Crew-2 also had an issue with one of the parachutes used to slow the Crew Dragon enough for a safe splashdown. However, the other parachutes did the job adequately and the crew seemed to be in good spirits when they emerged from their spacecraft on board the recovery vehicle.
Challenges during Crew-2’s stay on the International Space Station included faulty thrusters on a newly added Russian laboratory that caused the station to spin.

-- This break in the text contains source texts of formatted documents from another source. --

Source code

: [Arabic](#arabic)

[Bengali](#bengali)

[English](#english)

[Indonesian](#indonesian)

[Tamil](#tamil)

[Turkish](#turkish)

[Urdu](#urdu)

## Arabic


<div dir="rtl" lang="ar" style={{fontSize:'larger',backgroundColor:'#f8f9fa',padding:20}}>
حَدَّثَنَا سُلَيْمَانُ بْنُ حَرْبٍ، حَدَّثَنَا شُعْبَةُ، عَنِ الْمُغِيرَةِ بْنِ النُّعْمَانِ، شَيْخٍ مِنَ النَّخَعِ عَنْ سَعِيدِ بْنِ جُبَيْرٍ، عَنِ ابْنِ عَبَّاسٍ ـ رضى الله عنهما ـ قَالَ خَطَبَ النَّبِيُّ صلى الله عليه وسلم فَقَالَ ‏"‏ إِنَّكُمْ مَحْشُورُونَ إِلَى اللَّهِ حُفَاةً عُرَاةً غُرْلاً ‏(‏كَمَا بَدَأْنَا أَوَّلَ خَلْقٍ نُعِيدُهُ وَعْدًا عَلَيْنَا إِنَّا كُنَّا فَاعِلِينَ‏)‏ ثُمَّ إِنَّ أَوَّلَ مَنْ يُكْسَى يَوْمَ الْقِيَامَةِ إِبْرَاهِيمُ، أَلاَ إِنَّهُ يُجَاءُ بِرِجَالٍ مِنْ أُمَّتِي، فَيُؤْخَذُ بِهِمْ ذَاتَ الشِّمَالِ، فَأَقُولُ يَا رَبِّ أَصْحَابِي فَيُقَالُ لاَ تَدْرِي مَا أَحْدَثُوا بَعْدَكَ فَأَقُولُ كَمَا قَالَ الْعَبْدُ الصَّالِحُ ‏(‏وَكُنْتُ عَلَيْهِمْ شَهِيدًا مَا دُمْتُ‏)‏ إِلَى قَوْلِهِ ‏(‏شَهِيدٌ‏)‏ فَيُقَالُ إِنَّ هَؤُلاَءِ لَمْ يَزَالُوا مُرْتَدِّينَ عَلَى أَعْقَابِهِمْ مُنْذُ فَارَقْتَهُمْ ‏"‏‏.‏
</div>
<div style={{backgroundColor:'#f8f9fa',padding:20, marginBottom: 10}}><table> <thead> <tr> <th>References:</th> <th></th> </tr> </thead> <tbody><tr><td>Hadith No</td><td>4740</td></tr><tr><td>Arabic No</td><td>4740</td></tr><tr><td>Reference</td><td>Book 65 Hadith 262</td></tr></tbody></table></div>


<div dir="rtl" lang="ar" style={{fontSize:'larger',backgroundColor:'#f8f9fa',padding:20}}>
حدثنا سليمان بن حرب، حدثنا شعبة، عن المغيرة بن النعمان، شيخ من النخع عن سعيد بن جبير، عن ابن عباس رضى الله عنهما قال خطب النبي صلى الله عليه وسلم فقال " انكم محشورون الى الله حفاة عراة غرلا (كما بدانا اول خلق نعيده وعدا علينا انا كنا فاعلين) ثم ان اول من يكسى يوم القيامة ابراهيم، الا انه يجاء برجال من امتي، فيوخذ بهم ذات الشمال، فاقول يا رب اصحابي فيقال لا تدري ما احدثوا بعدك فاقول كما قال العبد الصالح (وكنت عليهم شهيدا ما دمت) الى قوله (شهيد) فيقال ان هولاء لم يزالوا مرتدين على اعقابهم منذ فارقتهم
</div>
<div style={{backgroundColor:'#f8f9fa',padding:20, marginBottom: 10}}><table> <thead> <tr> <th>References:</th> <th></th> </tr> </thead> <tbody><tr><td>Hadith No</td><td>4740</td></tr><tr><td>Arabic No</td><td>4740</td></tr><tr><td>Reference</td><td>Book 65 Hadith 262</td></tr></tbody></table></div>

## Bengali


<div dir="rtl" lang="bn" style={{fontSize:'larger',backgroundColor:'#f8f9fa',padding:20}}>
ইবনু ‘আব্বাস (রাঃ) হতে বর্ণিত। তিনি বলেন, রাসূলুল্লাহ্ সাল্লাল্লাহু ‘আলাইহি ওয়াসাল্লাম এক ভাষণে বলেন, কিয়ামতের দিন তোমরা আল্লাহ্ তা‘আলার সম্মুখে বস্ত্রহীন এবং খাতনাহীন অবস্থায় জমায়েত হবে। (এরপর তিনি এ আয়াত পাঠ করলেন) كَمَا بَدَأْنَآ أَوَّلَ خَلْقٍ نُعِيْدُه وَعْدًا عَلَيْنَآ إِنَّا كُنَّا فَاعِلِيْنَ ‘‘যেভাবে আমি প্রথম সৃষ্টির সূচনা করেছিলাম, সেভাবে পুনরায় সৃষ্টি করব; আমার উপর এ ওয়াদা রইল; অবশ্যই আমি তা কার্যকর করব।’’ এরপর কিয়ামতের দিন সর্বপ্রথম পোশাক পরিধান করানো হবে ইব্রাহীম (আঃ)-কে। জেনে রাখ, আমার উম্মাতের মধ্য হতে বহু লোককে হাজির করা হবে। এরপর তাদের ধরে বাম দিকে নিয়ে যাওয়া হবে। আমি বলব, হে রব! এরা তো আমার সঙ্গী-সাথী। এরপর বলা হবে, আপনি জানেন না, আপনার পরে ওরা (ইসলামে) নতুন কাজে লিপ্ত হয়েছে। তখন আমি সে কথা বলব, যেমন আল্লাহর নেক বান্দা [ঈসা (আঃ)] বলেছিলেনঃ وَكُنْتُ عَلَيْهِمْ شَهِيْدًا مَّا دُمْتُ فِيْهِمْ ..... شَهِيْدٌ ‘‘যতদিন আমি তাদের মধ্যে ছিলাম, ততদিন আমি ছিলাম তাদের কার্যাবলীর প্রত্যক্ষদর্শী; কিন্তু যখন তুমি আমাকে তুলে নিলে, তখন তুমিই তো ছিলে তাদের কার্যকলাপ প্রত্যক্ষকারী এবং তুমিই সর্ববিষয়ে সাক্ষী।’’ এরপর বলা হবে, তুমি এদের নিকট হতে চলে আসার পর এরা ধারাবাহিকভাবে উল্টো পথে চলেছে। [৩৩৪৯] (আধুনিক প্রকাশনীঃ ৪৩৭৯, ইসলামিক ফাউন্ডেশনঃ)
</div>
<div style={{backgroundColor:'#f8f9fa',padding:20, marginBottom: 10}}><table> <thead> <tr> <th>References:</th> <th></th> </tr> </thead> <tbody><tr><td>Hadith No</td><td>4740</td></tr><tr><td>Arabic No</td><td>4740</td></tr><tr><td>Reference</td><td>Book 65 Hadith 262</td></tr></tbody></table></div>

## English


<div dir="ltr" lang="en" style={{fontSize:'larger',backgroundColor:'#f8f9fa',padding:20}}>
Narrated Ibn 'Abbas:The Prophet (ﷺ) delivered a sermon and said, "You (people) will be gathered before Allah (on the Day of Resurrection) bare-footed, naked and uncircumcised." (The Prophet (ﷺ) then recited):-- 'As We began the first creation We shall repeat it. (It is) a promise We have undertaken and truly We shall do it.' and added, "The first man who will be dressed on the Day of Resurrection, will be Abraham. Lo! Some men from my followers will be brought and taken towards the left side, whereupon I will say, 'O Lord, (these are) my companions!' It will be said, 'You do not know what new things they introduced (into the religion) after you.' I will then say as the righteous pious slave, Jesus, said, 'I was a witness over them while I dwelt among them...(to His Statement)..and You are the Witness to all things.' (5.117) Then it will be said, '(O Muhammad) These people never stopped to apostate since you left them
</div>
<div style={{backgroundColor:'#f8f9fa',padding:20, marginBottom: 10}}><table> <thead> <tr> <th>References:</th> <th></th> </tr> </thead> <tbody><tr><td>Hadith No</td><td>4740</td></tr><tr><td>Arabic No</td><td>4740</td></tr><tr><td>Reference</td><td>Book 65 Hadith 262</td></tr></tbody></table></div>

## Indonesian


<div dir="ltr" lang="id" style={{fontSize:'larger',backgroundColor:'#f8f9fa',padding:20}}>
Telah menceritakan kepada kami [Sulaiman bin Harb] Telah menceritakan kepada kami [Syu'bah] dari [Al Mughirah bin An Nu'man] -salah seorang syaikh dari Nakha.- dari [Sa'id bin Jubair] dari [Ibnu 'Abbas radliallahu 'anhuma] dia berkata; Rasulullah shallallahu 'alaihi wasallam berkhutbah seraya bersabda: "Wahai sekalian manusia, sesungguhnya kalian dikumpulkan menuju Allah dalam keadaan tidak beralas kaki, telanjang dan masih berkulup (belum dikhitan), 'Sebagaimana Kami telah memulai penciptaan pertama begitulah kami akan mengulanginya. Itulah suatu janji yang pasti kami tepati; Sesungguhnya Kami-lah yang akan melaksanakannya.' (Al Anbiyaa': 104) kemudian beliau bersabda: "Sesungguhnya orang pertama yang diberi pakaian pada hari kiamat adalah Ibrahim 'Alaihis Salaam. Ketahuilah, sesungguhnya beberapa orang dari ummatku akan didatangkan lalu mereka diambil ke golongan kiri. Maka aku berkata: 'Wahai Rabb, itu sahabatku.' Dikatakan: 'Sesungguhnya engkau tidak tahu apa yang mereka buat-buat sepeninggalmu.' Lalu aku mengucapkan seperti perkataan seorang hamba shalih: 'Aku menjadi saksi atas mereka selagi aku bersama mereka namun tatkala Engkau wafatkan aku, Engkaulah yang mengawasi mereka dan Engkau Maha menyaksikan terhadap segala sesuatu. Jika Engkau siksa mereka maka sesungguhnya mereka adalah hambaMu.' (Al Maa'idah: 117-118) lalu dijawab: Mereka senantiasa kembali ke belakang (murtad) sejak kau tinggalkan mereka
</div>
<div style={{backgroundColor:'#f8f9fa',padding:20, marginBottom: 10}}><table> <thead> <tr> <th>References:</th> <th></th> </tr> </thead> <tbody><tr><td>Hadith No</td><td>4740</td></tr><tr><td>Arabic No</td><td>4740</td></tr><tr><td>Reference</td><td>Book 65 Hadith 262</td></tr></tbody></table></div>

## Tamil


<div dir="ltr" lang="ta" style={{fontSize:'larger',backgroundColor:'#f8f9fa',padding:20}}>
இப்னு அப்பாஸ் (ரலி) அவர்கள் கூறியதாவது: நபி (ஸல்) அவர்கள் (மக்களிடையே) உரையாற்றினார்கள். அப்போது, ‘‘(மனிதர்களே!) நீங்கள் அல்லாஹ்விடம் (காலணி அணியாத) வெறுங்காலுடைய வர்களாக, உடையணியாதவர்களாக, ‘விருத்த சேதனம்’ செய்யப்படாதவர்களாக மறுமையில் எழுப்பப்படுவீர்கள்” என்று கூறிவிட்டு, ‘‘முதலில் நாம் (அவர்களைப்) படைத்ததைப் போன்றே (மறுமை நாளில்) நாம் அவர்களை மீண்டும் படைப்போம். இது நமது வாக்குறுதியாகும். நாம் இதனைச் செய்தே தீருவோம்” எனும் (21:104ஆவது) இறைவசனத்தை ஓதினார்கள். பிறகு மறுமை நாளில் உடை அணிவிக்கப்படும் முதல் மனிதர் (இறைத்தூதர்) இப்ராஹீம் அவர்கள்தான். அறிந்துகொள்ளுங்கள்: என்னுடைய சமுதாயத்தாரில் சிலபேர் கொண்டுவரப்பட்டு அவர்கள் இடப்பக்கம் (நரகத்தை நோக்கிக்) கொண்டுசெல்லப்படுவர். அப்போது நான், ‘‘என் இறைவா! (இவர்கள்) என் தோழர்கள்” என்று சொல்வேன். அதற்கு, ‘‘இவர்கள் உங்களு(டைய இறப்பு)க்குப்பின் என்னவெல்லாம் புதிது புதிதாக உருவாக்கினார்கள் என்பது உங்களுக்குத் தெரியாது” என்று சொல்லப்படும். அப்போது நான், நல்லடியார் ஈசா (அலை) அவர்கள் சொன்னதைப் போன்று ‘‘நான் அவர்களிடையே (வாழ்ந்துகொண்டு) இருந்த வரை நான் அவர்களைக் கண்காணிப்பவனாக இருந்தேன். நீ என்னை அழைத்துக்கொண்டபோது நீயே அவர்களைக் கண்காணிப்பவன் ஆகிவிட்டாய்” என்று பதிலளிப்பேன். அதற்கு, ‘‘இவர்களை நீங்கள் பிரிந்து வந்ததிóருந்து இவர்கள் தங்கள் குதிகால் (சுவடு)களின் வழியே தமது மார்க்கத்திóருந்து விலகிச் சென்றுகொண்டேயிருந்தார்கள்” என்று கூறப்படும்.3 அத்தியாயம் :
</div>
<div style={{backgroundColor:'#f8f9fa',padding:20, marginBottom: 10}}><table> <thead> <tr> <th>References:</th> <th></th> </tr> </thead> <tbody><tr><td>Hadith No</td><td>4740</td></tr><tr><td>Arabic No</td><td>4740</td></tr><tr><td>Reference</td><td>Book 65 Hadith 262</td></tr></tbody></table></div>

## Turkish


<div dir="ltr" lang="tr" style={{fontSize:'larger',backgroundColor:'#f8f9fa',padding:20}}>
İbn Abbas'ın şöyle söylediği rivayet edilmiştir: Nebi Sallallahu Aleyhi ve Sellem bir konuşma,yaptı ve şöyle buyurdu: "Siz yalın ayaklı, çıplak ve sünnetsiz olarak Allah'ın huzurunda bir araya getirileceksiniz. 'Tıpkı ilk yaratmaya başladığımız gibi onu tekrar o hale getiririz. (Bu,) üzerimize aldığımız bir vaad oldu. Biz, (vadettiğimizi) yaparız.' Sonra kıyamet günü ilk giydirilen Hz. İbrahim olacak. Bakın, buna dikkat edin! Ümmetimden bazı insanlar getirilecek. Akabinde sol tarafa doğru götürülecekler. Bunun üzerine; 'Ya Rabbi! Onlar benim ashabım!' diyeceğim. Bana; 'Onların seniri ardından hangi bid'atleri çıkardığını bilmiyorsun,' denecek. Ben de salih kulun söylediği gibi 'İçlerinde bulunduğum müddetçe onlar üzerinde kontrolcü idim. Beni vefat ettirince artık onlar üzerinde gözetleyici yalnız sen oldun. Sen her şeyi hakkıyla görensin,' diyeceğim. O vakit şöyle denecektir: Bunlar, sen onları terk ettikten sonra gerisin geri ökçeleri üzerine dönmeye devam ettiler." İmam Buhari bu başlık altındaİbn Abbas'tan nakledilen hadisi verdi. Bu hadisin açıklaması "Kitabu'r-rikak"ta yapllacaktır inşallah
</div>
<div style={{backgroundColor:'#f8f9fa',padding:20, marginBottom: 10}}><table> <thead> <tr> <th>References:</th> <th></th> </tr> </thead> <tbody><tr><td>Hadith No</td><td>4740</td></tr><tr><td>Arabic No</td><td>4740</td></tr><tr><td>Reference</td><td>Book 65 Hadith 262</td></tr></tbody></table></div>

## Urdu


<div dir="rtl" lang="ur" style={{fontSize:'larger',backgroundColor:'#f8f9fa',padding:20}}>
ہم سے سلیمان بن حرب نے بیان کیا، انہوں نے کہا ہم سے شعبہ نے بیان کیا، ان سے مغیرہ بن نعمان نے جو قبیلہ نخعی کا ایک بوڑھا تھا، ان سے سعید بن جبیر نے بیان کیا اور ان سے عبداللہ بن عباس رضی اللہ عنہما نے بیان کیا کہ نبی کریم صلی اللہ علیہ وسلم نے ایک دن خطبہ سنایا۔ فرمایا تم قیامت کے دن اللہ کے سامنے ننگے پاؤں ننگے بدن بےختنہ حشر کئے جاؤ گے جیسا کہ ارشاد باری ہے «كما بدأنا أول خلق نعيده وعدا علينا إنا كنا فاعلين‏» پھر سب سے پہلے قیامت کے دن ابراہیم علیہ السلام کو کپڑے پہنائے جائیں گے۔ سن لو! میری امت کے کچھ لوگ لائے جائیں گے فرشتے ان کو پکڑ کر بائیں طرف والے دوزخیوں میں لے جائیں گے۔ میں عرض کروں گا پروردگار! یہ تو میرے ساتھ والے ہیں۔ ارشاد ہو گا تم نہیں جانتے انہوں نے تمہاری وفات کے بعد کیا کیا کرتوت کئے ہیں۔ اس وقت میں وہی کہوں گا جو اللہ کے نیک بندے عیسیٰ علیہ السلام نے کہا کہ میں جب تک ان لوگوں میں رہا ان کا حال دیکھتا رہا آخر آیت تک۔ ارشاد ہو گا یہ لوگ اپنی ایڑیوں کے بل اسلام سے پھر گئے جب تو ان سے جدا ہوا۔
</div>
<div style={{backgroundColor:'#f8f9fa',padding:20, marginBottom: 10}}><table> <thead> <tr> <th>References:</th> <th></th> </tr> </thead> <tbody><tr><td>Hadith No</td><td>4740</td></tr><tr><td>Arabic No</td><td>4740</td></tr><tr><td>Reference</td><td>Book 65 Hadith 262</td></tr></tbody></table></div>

The crew sheltered in their Crew Dragon in case they had to return home early.
Crew-2 also helped with the installation of upgraded solar panels that had been delivered on one of SpaceX’s Cargo Dragons. The first chiles grown in space were also harvested during their stay, and since NASA astronauts now get to eat food grown on the ISS, they made tacos. (They report that it was tasty even though long-duration space missions can affect astronauts’ sense of taste.)
A Russian film crew got footage on the International Space Station during Crew-2’s stay. This was separate from SpaceX’s deal to send Tom Cruise to the International Space Station for a film project, which was originally scheduled to launch in October but has been delayed.
SpaceX’s current slated missions to the International Space Station now include private ones like Axiom Space’s expanded deal to send a series of private crews to the ISS in preparation for sending its inflatable modules. The first two missions will be commanded by Michael López-Alegría and Peggy Whitson.
Crew-3 is now slated to launch on March 10 no earlier than 9:03 pm. Its crew includes NASA astronauts Raja Chari, Tom Marshburn, and Kayla Barron, as well as ESA astronaut Matthias Maurer. NASA will livestream the launch on its live streaming channels. Although coronavirus safeguards are still in place in many areas, those in the vicinity can watch the launch in designated areas at the Kennedy Space Center and at area beaches.